To the misery of their parents, children don’t always believe in sleep. Why go to bed when there are so many things to play with, talk about, whine over or explore?
Most parents, like me, have concocted some clever schemes to get their children to bed when they just aren’t interested in doing so. Older brats can understand simple commands, and it’s hard to feel sympathy for their tears when you’re deprived of rest.
Younger children are harder. With babies and toddlers, there isn’t always an easy answer. Some of us have strapped their little booger in their car seats and gone for a drive. It doesn’t always work, but it’s fairly effective.
It didn’t work when my now four-year-old passed the year mark. My first child was sent from wherever babies come from as a ploy. A scheme to ensure I was confident in my parenting ability, a dirty trick to give me the good one first and think that’s as hard as babies get.
My second son Sam came into this world screaming and didn’t stop until he was three. There was no medical reason for it. There was no discomfort he had, no problems except being unable to tell us why he insisted on driving his parents mad.
We had to get extra creative to convince him sleep was the correct choice when he switched off his adorable nature to yell because he was tired and didn’t understand why.
Car rides? Sometimes, rarely. Rocking? No, that didn’t help. A bottle? No, he ate well already. Well, what do we do? He’s a year-and-a-half old and eventually the neighbors will think we’re torturing him.

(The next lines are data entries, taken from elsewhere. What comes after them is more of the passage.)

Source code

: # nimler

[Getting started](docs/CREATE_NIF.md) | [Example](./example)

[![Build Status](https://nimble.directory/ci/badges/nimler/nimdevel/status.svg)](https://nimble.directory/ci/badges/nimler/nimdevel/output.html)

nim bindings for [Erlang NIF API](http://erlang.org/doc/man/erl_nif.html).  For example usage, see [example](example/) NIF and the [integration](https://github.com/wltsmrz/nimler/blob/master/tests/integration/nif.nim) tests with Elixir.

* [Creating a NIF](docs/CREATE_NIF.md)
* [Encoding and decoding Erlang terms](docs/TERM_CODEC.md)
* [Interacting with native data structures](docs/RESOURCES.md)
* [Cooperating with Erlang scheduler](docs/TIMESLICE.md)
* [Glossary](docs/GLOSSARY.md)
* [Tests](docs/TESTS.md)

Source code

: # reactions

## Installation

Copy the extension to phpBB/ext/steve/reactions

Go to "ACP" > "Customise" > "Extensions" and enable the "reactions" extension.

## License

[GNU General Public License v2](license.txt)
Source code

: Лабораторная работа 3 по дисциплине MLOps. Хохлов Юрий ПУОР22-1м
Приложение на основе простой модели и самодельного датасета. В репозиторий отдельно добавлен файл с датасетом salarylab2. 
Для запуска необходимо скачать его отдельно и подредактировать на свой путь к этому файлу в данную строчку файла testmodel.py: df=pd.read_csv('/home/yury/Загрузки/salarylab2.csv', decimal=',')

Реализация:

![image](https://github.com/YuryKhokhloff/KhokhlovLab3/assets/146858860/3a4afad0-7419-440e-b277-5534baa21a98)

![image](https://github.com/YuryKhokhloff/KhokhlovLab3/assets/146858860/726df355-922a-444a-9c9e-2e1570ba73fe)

To give his mom a break one night, I carried him outside. All kids love the outdoors, but no one as much as Sam. He had seen it all before, but the way he took it all in was like the first time, every time. He’d quiet down and I’d pace the front yard like a madman at 1 a.m. just to keep the sights fresh.
When the yard, street, trees and dirt stopped being fascinating, I only had one direction to go. Up.

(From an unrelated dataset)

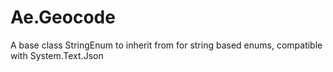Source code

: # Ae.Geocode
A base class StringEnum to inherit from for string based enums, compatible with System.Text.Json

It was a mostly cloudless night, but light pollution meant we could only see a few stars. I picked the biggest object in the sky and, with no other plan, pointed and told him all about the moon.

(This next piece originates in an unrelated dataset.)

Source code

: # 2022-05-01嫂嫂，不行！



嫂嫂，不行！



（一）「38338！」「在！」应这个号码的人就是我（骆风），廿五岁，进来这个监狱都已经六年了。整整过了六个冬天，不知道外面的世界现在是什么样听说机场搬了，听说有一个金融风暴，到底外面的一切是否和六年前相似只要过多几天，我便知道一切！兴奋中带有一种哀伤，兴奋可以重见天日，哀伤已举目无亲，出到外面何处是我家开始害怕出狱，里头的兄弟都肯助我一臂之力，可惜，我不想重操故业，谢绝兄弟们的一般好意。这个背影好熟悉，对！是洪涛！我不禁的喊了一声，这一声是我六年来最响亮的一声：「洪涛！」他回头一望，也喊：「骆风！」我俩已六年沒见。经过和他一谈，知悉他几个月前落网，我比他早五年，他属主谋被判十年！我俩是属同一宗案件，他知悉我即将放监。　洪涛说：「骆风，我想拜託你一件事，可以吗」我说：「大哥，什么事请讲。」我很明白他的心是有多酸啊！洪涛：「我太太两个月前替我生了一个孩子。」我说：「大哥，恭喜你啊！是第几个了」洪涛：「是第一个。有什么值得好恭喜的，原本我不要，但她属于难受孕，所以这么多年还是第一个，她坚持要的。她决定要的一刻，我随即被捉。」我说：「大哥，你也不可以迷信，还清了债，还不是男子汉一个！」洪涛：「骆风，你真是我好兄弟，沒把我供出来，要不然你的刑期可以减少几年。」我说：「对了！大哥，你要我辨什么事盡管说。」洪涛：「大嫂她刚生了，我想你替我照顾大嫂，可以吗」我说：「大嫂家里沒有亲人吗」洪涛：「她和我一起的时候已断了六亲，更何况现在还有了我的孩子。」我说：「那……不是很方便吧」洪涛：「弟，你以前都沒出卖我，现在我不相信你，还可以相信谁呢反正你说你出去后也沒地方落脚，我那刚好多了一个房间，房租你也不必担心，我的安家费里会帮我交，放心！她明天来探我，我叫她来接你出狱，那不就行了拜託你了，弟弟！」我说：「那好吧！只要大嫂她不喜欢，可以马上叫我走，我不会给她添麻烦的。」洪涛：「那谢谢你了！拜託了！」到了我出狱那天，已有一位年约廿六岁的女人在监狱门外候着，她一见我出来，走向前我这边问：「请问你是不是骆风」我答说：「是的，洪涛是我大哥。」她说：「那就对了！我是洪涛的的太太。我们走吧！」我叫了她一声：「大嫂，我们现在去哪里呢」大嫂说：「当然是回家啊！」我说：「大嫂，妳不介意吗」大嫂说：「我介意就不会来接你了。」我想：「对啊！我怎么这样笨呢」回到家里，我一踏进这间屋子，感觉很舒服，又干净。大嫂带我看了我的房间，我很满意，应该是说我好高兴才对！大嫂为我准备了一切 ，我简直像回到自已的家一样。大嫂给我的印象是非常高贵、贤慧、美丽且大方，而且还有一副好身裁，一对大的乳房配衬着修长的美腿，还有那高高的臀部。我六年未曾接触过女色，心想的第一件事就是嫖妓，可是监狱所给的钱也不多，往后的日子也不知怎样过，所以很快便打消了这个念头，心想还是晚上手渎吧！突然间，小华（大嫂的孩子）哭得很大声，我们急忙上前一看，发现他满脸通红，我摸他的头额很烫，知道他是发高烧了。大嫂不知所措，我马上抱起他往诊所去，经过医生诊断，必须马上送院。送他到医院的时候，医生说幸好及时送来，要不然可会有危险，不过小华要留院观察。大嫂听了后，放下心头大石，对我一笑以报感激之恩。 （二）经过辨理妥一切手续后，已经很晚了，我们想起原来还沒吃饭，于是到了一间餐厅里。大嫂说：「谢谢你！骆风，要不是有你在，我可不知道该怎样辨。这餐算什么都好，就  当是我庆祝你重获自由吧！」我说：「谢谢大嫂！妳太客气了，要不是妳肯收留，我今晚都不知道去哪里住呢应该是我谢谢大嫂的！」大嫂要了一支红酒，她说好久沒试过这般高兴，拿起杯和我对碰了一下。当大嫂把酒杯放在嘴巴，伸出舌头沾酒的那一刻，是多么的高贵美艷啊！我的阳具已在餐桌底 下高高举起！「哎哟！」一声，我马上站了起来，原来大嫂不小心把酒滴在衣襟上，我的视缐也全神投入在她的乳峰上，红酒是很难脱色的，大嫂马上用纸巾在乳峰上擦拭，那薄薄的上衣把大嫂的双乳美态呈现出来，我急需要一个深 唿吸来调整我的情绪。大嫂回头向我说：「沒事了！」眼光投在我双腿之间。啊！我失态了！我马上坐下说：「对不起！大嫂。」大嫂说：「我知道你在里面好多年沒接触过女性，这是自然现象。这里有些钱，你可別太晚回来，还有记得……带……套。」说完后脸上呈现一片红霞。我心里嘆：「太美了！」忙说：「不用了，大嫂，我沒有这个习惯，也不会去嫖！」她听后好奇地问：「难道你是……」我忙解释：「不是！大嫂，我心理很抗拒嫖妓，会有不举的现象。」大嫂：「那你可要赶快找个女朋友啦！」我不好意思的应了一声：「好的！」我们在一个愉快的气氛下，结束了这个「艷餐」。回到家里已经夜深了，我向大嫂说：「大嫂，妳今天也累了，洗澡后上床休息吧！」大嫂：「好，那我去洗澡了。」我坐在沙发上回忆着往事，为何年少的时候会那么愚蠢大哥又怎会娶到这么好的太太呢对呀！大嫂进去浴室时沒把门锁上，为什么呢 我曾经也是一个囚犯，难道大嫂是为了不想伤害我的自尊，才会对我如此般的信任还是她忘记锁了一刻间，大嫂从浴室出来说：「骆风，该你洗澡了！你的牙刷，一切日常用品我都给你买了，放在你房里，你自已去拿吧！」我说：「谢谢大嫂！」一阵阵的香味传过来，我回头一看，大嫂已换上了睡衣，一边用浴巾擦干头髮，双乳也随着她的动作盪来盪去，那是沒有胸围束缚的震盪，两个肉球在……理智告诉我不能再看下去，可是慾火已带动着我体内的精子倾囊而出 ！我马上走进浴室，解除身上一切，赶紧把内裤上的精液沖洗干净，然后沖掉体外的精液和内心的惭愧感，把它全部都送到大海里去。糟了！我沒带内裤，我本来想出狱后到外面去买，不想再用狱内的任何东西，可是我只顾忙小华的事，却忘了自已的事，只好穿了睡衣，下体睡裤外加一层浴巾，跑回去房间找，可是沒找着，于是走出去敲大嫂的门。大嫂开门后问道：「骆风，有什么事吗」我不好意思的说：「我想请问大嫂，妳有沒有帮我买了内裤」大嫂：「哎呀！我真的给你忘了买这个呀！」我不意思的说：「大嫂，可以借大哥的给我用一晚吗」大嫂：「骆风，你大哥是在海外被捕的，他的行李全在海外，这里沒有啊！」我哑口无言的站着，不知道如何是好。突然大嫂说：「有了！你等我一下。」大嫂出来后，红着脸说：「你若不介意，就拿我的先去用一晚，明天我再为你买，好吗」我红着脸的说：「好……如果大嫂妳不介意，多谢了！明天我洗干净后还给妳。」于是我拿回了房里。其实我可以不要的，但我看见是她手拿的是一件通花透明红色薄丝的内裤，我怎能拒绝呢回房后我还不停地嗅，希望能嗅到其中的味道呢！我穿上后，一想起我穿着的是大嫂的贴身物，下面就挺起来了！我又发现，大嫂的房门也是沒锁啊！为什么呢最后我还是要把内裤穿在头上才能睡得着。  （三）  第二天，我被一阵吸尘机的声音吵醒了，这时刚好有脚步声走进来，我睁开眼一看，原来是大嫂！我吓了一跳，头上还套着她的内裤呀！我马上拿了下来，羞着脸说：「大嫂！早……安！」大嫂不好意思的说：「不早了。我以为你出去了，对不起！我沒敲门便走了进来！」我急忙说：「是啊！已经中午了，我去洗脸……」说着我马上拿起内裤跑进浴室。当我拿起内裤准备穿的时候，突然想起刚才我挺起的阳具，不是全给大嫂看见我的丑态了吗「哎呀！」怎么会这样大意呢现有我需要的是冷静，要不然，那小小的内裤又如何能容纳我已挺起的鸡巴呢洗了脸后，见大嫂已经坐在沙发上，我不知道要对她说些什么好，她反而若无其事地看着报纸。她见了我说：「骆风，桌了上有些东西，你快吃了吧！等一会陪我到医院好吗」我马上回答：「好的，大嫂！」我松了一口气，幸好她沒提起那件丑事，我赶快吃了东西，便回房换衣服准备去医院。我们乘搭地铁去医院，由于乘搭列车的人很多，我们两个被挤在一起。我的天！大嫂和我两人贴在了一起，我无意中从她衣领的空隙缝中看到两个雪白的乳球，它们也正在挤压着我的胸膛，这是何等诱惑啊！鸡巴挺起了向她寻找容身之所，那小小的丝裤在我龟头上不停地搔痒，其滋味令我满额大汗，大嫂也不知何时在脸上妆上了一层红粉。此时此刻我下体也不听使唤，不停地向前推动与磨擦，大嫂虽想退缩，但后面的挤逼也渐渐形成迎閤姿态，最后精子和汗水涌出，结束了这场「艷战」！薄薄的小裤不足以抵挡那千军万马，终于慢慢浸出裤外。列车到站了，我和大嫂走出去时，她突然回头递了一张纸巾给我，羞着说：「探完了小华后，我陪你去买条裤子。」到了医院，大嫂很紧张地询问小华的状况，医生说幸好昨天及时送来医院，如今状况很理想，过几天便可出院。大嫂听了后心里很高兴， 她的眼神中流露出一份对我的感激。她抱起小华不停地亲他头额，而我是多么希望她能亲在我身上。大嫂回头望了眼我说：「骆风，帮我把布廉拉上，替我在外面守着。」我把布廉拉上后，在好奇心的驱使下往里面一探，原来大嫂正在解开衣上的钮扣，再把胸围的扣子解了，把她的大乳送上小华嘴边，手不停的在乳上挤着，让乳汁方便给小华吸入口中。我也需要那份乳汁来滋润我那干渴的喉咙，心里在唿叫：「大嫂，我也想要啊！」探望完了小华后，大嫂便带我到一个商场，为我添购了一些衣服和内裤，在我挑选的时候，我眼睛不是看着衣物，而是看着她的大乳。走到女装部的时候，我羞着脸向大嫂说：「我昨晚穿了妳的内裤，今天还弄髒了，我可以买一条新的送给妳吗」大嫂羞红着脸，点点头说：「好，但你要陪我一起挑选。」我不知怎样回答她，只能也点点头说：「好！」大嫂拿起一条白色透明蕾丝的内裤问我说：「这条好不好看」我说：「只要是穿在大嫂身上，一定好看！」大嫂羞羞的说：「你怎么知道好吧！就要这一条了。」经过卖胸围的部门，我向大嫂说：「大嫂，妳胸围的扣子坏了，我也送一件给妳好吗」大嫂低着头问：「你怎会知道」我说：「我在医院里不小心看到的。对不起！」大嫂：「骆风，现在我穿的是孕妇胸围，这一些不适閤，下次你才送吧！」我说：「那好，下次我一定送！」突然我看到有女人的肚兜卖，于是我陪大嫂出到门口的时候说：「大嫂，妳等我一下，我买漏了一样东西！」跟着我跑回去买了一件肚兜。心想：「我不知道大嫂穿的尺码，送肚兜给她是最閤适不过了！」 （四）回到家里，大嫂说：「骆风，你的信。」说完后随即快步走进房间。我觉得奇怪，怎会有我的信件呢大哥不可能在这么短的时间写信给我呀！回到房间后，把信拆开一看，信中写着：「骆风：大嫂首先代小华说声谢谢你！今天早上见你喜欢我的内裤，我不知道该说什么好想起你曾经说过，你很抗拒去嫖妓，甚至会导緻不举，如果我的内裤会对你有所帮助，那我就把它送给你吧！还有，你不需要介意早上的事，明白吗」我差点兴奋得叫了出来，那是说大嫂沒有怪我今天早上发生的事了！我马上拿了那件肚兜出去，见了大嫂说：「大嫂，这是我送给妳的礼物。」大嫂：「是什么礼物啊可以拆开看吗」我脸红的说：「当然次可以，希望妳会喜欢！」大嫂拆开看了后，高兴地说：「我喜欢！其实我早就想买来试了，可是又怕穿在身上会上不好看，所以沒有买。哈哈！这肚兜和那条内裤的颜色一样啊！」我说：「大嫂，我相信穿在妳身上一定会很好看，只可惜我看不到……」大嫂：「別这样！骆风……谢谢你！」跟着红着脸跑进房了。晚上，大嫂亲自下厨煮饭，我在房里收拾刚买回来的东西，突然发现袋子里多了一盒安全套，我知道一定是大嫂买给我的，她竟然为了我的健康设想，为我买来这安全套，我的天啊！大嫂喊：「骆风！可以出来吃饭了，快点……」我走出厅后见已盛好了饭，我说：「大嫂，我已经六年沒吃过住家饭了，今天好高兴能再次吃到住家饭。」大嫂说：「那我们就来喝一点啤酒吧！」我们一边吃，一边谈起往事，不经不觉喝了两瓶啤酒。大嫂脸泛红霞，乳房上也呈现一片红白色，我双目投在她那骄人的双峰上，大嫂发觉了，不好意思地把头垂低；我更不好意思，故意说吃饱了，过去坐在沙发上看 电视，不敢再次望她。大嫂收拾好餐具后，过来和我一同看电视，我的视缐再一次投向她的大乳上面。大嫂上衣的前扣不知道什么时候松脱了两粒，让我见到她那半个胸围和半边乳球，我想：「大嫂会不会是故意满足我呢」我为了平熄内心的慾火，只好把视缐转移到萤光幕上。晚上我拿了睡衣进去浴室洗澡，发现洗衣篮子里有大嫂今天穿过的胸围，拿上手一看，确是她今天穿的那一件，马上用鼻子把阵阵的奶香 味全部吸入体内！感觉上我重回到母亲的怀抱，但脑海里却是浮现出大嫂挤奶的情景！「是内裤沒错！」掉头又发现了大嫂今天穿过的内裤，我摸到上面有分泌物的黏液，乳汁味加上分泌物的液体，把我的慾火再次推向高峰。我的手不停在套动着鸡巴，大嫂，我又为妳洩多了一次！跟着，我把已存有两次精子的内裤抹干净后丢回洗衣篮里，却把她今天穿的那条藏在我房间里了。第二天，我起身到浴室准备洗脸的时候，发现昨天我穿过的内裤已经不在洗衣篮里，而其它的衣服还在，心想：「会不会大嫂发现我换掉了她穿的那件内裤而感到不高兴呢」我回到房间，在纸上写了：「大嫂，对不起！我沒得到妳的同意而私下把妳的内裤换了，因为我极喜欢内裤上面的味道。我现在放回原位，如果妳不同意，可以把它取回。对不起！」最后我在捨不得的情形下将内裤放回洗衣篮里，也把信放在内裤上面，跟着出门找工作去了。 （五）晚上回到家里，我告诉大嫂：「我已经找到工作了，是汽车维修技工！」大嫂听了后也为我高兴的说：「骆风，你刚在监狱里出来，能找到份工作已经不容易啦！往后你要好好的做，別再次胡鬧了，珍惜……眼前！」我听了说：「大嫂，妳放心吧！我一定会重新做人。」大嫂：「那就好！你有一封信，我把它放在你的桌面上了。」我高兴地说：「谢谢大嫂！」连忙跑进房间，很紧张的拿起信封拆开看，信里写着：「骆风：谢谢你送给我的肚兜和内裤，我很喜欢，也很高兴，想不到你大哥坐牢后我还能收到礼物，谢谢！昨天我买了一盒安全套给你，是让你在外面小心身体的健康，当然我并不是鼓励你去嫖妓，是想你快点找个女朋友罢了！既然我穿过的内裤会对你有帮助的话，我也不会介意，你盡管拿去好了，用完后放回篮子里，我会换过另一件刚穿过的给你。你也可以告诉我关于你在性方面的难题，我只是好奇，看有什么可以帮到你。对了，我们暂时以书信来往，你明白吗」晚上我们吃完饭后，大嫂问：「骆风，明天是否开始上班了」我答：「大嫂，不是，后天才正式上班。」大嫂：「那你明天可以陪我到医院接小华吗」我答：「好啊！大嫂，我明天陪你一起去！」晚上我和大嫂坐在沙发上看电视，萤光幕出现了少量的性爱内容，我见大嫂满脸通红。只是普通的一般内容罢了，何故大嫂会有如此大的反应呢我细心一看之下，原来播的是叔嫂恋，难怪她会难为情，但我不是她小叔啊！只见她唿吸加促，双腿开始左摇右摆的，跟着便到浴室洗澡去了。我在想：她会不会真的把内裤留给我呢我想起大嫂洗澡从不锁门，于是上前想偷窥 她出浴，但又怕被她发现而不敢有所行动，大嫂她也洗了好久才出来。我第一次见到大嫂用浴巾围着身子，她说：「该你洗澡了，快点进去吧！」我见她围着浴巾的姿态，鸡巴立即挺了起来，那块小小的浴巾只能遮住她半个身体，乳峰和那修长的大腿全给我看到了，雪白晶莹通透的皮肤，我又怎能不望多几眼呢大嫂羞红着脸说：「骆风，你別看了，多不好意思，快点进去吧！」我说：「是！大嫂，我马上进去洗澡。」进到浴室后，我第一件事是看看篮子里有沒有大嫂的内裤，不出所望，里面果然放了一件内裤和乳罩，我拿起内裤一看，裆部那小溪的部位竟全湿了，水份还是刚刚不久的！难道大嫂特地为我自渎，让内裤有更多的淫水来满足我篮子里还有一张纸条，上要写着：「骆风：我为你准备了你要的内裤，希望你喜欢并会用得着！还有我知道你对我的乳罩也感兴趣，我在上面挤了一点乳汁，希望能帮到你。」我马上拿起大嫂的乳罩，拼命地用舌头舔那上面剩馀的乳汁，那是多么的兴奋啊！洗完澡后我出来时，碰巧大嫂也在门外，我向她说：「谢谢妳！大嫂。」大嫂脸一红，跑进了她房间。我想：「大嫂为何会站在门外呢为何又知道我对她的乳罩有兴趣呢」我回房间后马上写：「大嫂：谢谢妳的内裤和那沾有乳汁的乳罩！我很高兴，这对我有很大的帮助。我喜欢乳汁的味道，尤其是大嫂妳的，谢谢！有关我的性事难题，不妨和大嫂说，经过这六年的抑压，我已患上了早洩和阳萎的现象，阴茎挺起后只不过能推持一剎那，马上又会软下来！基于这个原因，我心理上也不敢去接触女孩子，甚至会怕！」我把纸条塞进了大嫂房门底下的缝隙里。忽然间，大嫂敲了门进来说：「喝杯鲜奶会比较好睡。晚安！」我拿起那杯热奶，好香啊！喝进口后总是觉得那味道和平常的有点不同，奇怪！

I’ll never forget the next thing he said. It was so eloquent for his age.
Two minutes later he was asleep, and I had found a new ally in my fight against sleep deprivation. We’d go out just to look at it sometimes, even before bedtime, just for fun.
Childlike wonder at any and everything is an incredible sight to behold. You get to see another thing like you experience the world, seeing things for the first time. Marveling at sights rarely seen. It’s bittersweet.
Looking back on it I have to ask myself. When was the last time I ever looked at anything the way my son looked at the moon?
As we age the novelty of our surroundings fades — the sharp edges of beauty dulled by familiarity. We develop adult problems, adult responsibilities. It’s the height of human stupidity that at first we welcome it. All we ever wanted was to grow up.
As our burdens stack, there are fewer wonders to be seen. The child goes away. We say he is dead. Gone forever, just like our innocence.
Some things, however, cannot die.
The child inside is just locked away, waiting for his moment to come back out and marvel again. I’d seen the moon countless times before that night, before I showed it to Sammy. Looking at it then, with him, I understood again. It’s a massive ball of rock orbiting in sync with us thousands upon thousands of miles away. It’s the reason the oceans behave the way they do. It’s so familiar, yet still an enigma. We’ve been there, a couple of us, but outside of photos we’ll never see the back of it. It’s inspired deities, legends, myths and was our first and still only stop in our species-wide quest for the stars.
I mean, how incredible is that when you really stop and think about it?
Don’t worry, if you think all that was boring, it’s because you’re hiding that child away (or you’re just an awful person what do I know?).
That kid isn’t dead, he’s just buried under a mountain of bills, stress and a body that seems to age faster the older you get.
Do me a favor, heck, do yourself a favor. Let him out every now and then. There are still wonders to be had, and that’s this week’s small victory.